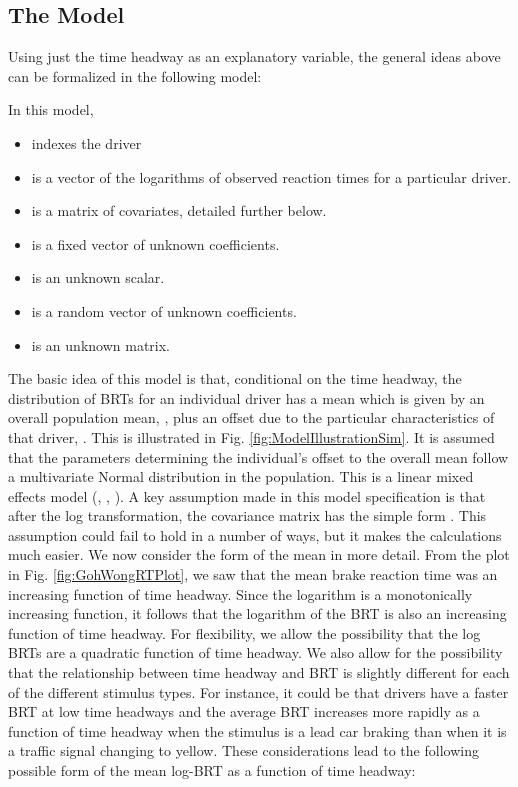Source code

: \documentclass[conference]{IEEEtran}
\begin{document}
\subsection{The Model}

Using just the time headway as an explanatory variable, the general ideas above can be formalized in the following model:

In this model,
\begin{itemize}
	\item  indexes the driver
	\item  is a vector of the logarithms of observed reaction times for a particular driver.
	\item  is a matrix of covariates, detailed further below.
	\item  is a fixed vector of unknown coefficients.
	\item  is an unknown scalar.
	\item  is a random vector of unknown coefficients.
	\item  is an unknown matrix.
\end{itemize}
The basic idea of this model is that, conditional on the time headway, the distribution of BRTs for an individual driver has a mean which is given by an overall population mean, , plus an offset due to the particular characteristics of that driver, .  This is illustrated in Fig. \ref{fig:ModelIllustrationSim}.  It is assumed that the parameters  determining the individual's offset to the overall mean follow a multivariate Normal distribution in the population.  This is a linear mixed effects model
(\cite{McCullochetal:GLMM}, \cite{Searleetal:VC}, \cite{RavishankerDey:LMT}).
A key assumption made in this model specification is that after the log transformation, the covariance matrix  has the simple form .  This assumption could fail to hold in a number of ways, but it makes the calculations much easier.
We now consider the form of the mean  in more detail.  From the plot in Fig. \ref{fig:GohWongRTPlot}, we saw that the mean brake reaction time was an increasing function of time headway.  Since the logarithm is a monotonically increasing function, it follows that the logarithm of the BRT is also an increasing function of time headway.  For flexibility, we allow the possibility that the log BRTs are a quadratic function of time headway.  We also allow for the possibility that the relationship between time headway and BRT is slightly different for each of the different stimulus types.  For instance, it could be that drivers have a faster BRT at low time headways and the average BRT increases more rapidly as a function of time headway when the stimulus is a lead car braking than when it is a traffic signal changing to yellow.  These considerations lead to the following possible form of the mean log-BRT as a function of time headway:
\end{document}
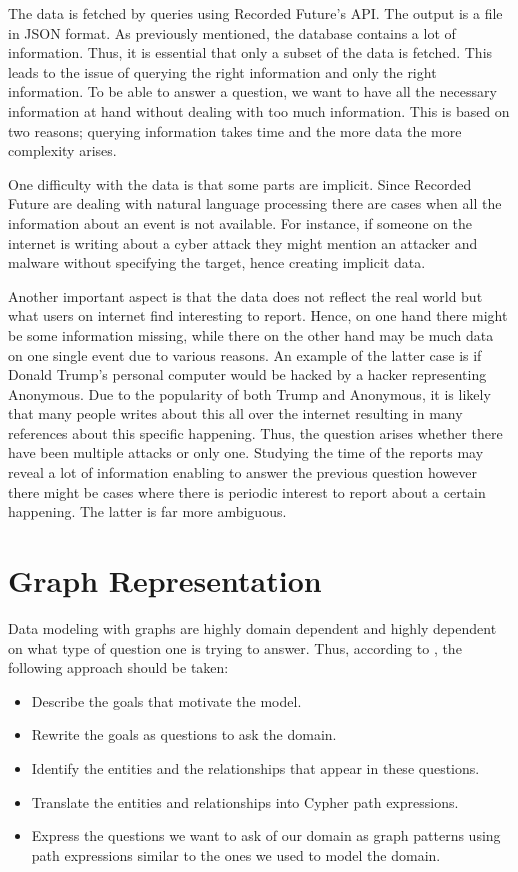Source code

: The data is fetched by queries using Recorded Future's API. The output is a file in JSON format. As previously mentioned, the database contains a lot of information. Thus, it is essential that only a subset of the data is fetched. This leads to the issue of querying the right information and only the right information. To be able to answer a question, we want to have all the necessary information at hand without dealing with too much information. This is based on two reasons; querying information takes time and the more data the more complexity arises.

One difficulty with the data is that some parts are implicit. Since Recorded Future are dealing with natural language processing there are cases when all the information about an event is not available. For instance, if someone on the internet is writing about a cyber attack they might mention an attacker and malware without specifying the target, hence creating implicit data.

Another important aspect is that the data does not reflect the real world but what users on internet find interesting to report. Hence, on one hand there might be some information missing, while there on the other hand may be much data on one single event due to various reasons. An example of the latter case is if Donald Trump's personal computer would be hacked by a hacker representing Anonymous. Due to the popularity of both Trump and Anonymous, it is likely that many people writes about this all over the internet resulting in many references about this specific happening. Thus, the question arises whether there have been multiple attacks or only one. Studying the time of the reports may reveal a lot of information enabling to answer the previous question however there might be cases where there is periodic interest to report about a certain happening. The latter is far more ambiguous.

\section{Graph Representation}
Data modeling with graphs are highly domain dependent and highly dependent on what type of question one is trying to answer. Thus, according to \citet{robinson2013}, the following approach should be taken:
\begin{itemize}
    \item Describe the goals that motivate the model.
    \item Rewrite the goals as questions to ask the domain.
    \item Identify the entities and the relationships that appear in these questions. 
    \item Translate the entities and relationships into Cypher path expressions.
    \item Express the questions we want to ask of our domain as graph patterns using path expressions similar to the ones we used to model the domain. 
\end{itemize}

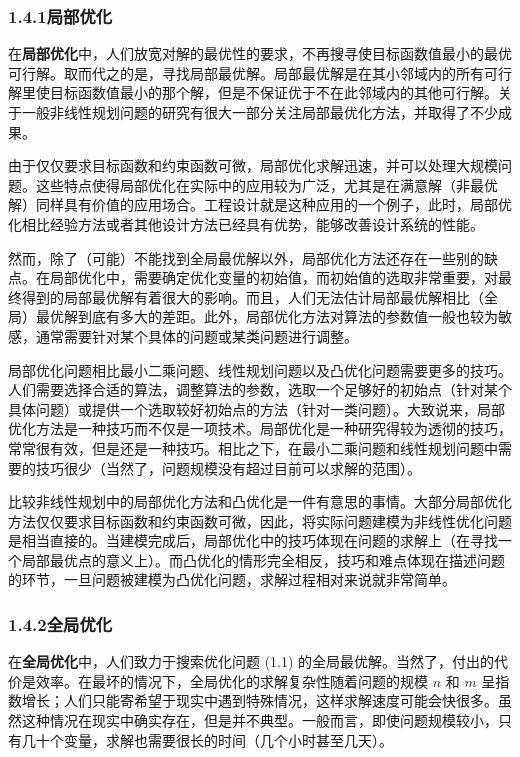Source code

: \documentclass[UTF8,12pt,a4paper,fontset=fandol]{ctexart}
\begin{document}
\subsubsection*{1.4.1\quad 局部优化}

在\textbf{局部优化}中，人们放宽对解的最优性的要求，不再搜寻使目标函数值最小的最优可行解。取而代之的是，寻找局部最优解。局部最优解是在其小邻域内的所有可行解里使目标函数值最小的那个解，但是不保证优于不在此邻域内的其他可行解。关于一般非线性规划问题的研究有很大一部分关注局部最优化方法，并取得了不少成果。

由于仅仅要求目标函数和约束函数可微，局部优化求解迅速，并可以处理大规模问题。这些特点使得局部优化在实际中的应用较为广泛，尤其是在满意解（非最优解）同样具有价值的应用场合。工程设计就是这种应用的一个例子，此时，局部优化相比经验方法或者其他设计方法已经具有优势，能够改善设计系统的性能。

然而，除了（可能）不能找到全局最优解以外，局部优化方法还存在一些别的缺点。在局部优化中，需要确定优化变量的初始值，而初始值的选取非常重要，对最终得到的局部最优解有着很大的影响。而且，人们无法估计局部最优解相比（全局）最优解到底有多大的差距。此外，局部优化方法对算法的参数值一般也较为敏感，通常需要针对某个具体的问题或某类问题进行调整。

局部优化问题相比最小二乘问题、线性规划问题以及凸优化问题需要更多的技巧。人们需要选择合适的算法，调整算法的参数，选取一个足够好的初始点（针对某个具体问题）或提供一个选取较好初始点的方法（针对一类问题）。大致说来，局部优化方法是一种技巧而不仅是一项技术。局部优化是一种研究得较为透彻的技巧，常常很有效，但是还是一种技巧。相比之下，在最小二乘问题和线性规划问题中需要的技巧很少（当然了，问题规模没有超过目前可以求解的范围）。

比较非线性规划中的局部优化方法和凸优化是一件有意思的事情。大部分局部优化方法仅仅要求目标函数和约束函数可微，因此，将实际问题建模为非线性优化问题是相当直接的。当建模完成后，局部优化中的技巧体现在问题的求解上（在寻找一个局部最优点的意义上）。而凸优化的情形完全相反，技巧和难点体现在描述问题的环节，一旦问题被建模为凸优化问题，求解过程相对来说就非常简单。

\subsubsection*{1.4.2\quad 全局优化}

在\textbf{全局优化}中，人们致力于搜索优化问题 (1.1) 的全局最优解。当然了，付出的代价是效率。在最坏的情况下，全局优化的求解复杂性随着问题的规模 $n$ 和 $m$ 呈指数增长；人们只能寄希望于现实中遇到特殊情况，这样求解速度可能会快很多。虽然这种情况在现实中确实存在，但是并不典型。一般而言，即使问题规模较小，只有几十个变量，求解也需要很长的时间（几个小时甚至几天）。
\end{document}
#####
_WHAT TO DO_
Find the count of lines in the data above where the string "textbf" occurs. Provide that number alone.

_ANSWER TO THIS TASK_
2